At the system level if things are starting to slow down at volume, I would expect something like exhaustion of some threadpool would be happening or that perhaps we are tapping some memory limit. The diagnostic dumps dont really yield any useful information as to what resource is being constrained, and it seems to be to specific within the NQ server to get hits on.
Generally the hosts the cluster runs on remain below 10% cpu usage, so at face value it appears the NQ server starts to run out of something before the actual CPU resources do.

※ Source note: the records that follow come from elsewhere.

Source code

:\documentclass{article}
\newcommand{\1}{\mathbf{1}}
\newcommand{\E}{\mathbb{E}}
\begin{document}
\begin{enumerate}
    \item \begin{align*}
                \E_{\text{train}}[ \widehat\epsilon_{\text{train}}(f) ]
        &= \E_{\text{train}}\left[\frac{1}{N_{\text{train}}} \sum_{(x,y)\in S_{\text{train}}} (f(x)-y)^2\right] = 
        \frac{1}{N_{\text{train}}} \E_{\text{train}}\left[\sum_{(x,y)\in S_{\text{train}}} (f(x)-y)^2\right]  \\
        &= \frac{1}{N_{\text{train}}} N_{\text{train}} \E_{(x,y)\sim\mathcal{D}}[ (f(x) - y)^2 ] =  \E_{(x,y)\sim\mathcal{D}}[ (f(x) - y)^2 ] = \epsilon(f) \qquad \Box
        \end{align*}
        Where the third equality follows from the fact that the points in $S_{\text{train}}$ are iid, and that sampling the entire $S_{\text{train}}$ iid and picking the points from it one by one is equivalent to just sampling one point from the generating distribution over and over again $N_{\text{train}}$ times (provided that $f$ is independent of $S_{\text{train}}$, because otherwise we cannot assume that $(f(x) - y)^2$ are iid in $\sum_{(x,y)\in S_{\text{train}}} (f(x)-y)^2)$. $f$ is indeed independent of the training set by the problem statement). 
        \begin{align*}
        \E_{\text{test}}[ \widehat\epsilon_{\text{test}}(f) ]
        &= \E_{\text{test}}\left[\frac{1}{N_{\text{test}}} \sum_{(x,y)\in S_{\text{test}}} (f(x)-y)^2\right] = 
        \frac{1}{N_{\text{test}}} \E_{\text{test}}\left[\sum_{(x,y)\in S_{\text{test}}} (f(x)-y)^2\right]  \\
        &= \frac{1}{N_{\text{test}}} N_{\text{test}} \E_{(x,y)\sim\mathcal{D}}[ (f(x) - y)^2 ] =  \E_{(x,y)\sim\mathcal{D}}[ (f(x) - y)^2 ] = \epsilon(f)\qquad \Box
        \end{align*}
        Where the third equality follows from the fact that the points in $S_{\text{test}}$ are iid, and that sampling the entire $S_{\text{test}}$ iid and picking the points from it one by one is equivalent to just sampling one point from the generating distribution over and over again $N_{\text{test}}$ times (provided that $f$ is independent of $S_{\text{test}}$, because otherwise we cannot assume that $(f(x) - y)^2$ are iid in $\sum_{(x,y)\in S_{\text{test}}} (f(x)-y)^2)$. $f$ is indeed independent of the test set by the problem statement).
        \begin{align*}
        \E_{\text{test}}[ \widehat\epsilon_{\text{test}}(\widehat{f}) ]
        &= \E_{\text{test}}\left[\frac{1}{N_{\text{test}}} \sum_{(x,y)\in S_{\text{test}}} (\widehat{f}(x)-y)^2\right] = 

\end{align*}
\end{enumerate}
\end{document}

I've reviewed pretty much all the settings in NQSConfig.INI and have tuned and tweaked everything I can think of to alleviate the issue but cannot come to a root cause of what is being exhausted.
Also been monitoring the proc for the nqsserver for some time and have been doing regular pstack dumps to try and get a better idea from the OS level what nqserver is doing but the threads dumps seem to be fairly consistent with about 300 threads and about 70 threads in lll_lock status.
Recycling the OBIS nodes definitely resolves the problem, but I'm just clear on what the restart does that then allows the nqsserver to process some much faster when freshly started.